■ YOUR TASK:
Only the lines from the one containing "understanding at least" through the one containing "[@thomsettIndianaJonesSchool1992] is bad." should be printed, exactly as they appear below, with both ends included.

Data records
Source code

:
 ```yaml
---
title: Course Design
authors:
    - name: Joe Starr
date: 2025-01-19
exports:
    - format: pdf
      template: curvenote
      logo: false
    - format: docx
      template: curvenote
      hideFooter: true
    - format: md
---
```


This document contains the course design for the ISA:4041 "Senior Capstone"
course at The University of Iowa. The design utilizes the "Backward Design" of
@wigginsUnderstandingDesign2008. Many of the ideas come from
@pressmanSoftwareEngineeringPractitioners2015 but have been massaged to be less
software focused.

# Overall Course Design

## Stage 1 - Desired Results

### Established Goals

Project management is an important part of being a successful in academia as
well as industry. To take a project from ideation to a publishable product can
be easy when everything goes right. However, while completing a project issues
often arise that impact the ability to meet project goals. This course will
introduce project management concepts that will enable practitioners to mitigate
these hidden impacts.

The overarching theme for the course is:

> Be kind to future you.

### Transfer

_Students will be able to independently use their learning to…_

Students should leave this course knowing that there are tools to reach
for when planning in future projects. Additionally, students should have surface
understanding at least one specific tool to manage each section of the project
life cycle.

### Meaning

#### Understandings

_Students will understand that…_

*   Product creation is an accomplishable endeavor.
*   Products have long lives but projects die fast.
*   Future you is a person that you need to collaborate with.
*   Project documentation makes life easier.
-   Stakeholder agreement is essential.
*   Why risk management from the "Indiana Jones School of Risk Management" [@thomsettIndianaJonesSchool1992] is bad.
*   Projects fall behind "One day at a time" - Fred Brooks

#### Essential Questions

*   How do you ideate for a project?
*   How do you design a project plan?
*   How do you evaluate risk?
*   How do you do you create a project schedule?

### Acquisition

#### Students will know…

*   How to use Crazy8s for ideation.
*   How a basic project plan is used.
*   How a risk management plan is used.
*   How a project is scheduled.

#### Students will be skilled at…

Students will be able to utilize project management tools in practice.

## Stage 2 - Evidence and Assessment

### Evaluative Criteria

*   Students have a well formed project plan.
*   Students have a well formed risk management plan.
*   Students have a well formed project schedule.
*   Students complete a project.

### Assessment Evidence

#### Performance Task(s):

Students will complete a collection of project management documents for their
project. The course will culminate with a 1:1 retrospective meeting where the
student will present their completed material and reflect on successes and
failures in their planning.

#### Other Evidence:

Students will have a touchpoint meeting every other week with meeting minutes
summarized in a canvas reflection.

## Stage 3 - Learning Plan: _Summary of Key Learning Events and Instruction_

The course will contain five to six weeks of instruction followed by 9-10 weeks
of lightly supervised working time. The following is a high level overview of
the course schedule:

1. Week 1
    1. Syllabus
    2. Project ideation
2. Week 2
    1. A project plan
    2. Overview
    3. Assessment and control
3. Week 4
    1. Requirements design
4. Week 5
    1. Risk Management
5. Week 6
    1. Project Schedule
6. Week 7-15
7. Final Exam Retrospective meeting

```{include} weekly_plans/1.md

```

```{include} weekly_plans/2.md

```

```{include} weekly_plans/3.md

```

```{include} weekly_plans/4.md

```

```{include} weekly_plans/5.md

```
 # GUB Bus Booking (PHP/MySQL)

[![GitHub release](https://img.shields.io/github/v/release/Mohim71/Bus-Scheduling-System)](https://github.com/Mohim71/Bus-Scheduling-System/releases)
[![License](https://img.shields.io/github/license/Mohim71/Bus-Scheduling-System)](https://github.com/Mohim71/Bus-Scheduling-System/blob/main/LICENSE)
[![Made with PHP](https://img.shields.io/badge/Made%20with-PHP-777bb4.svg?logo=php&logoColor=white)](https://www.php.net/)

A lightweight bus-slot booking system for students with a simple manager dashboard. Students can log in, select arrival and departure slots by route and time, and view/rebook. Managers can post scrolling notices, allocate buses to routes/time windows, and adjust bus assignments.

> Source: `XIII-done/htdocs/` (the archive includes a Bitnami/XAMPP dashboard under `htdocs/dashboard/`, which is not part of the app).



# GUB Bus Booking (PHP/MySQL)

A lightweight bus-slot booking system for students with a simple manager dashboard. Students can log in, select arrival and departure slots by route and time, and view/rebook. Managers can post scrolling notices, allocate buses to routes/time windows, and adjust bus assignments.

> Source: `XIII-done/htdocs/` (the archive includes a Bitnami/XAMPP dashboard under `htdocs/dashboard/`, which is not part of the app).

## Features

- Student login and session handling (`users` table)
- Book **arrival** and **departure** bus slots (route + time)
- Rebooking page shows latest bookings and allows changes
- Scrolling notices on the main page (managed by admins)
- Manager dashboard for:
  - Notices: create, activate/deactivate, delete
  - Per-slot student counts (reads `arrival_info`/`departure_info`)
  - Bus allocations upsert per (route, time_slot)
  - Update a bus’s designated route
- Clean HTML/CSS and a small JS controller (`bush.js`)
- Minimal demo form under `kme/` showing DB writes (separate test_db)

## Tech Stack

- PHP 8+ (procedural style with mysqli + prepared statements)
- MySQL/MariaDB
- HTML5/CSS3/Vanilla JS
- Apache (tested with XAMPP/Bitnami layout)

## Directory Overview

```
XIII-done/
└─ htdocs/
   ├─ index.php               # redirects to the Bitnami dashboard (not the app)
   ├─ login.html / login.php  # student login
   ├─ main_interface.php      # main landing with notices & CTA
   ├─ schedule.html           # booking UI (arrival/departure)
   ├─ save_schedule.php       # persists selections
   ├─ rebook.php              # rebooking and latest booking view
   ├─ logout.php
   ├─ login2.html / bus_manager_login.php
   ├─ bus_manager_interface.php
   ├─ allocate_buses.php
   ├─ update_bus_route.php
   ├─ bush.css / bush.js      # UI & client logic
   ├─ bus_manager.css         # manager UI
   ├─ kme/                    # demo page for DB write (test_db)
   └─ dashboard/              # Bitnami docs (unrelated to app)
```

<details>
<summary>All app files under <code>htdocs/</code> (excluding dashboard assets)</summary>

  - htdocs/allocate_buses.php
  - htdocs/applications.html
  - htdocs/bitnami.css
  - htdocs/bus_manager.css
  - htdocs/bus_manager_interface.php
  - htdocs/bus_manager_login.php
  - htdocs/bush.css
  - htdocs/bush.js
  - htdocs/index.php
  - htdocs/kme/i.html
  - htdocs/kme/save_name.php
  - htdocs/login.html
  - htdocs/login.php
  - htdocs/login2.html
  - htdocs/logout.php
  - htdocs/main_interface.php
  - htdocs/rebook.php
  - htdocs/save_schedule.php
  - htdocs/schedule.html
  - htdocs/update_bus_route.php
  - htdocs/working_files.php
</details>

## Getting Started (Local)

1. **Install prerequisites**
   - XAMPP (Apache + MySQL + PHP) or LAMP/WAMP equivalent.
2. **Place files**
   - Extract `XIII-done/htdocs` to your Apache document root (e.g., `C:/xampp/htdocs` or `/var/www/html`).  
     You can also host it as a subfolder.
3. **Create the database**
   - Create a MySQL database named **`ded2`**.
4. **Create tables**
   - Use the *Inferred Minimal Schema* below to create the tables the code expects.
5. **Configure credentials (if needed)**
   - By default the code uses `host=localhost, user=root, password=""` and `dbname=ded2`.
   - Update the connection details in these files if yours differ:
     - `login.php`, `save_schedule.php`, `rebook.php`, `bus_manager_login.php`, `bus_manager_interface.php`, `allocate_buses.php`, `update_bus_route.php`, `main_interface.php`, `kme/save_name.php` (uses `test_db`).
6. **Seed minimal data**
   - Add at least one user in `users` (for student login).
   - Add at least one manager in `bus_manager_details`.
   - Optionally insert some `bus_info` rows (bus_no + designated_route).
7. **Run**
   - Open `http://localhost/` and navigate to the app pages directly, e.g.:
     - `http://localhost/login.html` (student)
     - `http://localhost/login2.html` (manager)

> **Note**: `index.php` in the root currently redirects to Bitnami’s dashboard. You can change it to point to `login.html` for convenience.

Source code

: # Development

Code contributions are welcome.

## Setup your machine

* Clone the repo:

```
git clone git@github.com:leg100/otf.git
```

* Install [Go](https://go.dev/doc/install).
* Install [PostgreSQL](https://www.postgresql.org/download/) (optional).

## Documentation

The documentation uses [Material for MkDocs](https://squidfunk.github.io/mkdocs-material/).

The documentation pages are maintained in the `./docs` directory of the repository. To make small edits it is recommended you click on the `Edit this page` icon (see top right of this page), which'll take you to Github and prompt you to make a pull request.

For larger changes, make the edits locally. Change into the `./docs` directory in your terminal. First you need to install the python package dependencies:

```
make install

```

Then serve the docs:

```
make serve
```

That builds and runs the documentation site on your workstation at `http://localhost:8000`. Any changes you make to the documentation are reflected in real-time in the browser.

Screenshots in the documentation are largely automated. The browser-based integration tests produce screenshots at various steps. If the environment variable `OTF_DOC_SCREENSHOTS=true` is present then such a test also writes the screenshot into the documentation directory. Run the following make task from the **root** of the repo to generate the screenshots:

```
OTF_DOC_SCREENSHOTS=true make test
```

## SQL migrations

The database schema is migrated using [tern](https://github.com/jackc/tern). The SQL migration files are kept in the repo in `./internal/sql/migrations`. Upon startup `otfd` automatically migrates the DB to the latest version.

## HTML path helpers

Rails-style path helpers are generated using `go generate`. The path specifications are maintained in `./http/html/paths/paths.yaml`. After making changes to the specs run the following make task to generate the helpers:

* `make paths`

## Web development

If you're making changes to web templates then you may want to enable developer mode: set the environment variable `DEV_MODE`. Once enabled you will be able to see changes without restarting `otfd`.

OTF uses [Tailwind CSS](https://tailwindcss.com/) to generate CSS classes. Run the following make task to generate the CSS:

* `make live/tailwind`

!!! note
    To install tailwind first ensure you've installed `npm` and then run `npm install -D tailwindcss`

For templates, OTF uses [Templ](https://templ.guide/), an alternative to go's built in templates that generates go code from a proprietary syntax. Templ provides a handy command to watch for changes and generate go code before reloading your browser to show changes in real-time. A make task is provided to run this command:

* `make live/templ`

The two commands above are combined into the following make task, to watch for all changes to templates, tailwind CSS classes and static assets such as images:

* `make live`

■ RESULT FOR THIS EXERCISE:
understanding at least one specific tool to manage each section of the project
life cycle.

### Meaning

#### Understandings

_Students will understand that…_

*   Product creation is an accomplishable endeavor.
*   Products have long lives but projects die fast.
*   Future you is a person that you need to collaborate with.
*   Project documentation makes life easier.
-   Stakeholder agreement is essential.
*   Why risk management from the "Indiana Jones School of Risk Management" [@thomsettIndianaJonesSchool1992] is bad.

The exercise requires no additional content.